*WORK INSTRUCTION*
Locate and copy each line in the data that contains the word "play".

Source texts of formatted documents
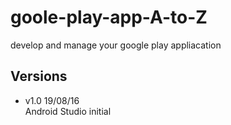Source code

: # goole-play-app-A-to-Z
develop and manage your google play appliacation


## Versions
- v1.0 19/08/16  
Android Studio initial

*WRITTEN ANSWER*
: # goole-play-app-A-to-Z
develop and manage your google play appliacation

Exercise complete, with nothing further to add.